2. Complete Example

Here is the source code of the examples/ex2_complete.py you ran in Getting Started.

examples/ex2.py

import argparse
import subprocess
import sys

from cosmos.api import (
    Cosmos,
    Dependency,
    draw_stage_graph,
    draw_task_graph,
    pygraphviz_available,
    py_call,
)


def echo(word, out_txt):
    with open(out_txt, "w") as fp:
        fp.write(word)


def cat(in_txts, out_txt):
    subprocess.run(f"cat {' '.join(map(str, in_txts))} > {out_txt}", shell=True, check=True)

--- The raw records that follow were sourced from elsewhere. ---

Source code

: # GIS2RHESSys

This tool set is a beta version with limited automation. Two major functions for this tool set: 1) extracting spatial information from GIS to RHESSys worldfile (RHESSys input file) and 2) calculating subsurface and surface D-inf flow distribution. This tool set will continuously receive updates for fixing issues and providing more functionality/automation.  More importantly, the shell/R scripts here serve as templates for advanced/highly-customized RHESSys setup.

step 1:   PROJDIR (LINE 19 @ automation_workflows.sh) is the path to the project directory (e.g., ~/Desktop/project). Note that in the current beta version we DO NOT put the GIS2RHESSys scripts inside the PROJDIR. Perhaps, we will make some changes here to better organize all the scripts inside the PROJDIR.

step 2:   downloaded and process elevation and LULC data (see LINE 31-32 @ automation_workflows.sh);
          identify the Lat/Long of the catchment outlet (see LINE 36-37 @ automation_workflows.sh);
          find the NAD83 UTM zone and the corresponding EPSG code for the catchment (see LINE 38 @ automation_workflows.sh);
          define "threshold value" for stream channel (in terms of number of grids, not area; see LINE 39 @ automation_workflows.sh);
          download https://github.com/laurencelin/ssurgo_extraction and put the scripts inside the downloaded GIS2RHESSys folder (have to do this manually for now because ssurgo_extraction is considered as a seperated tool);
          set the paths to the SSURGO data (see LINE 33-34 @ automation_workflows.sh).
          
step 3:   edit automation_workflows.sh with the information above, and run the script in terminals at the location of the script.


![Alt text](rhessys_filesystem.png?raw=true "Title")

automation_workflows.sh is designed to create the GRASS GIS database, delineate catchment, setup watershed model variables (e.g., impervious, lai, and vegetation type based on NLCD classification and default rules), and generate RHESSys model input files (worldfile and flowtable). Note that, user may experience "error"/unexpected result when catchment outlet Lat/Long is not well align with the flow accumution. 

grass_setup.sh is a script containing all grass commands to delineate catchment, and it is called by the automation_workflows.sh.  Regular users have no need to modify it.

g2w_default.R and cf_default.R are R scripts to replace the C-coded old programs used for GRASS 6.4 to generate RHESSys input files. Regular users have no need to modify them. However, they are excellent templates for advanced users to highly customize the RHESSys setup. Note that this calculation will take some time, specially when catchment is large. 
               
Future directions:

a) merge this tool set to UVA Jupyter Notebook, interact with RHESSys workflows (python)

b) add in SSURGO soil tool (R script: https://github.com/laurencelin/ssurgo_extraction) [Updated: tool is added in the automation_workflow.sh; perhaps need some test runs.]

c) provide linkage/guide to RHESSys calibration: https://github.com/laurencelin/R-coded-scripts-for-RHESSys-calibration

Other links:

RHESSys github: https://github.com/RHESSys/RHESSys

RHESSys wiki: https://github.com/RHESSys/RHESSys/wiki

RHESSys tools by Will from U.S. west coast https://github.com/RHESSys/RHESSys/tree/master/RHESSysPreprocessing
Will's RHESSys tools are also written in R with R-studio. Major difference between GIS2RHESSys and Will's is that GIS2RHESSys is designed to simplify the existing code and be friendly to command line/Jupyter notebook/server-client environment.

def word_count(in_txts, out_txt, chars=False):
    c = " -c" if chars else ""
    input = " ".join(map(str, in_txts))

    subprocess.run(f"wc{c} {input} > {out_txt}", shell=True, check=True)


def recipe(workflow):
    # Create two Tasks that echo "hello" and "world" respectively (source nodes of the dag).
    echo_tasks = [
        workflow.add_task(func=echo, params=dict(word=word, out_txt=f"{word}.txt"), uid=word, mem_req=10,)
        for word in ["hello", "world"]
    ]

    # Split each echo into two dependent Tasks (a one2many relationship).
    word_count_tasks = []
    for echo_task in echo_tasks:
        word = echo_task.params["word"]
        for n in [1, 2]:
            cat_task = workflow.add_task(
                func=cat,
                params=dict(in_txts=[echo_task.params["out_txt"]], out_txt=f"{word}/{n}/cat.txt",),
                parents=[echo_task],
                mem_req=10,
                uid=f"{word}_{n}",
            )

            # Count the words in the previous stage.  An example of a simple one2one relationship.
            # For each task in StageA, there is a single dependent task in StageB.
            word_count_task = workflow.add_task(
                func=word_count,
                # Dependency instances allow you to specify an input and parent simultaneously.
                params=dict(
                    in_txts=[Dependency(cat_task, "out_txt")], out_txt=f"{word}/{n}/wc.txt", chars=True,
                ),
                mem_req=10,
                # parents=[cat_task], <-- not necessary!
                uid=f"{word}_{n}",
            )
            word_count_tasks.append(word_count_task)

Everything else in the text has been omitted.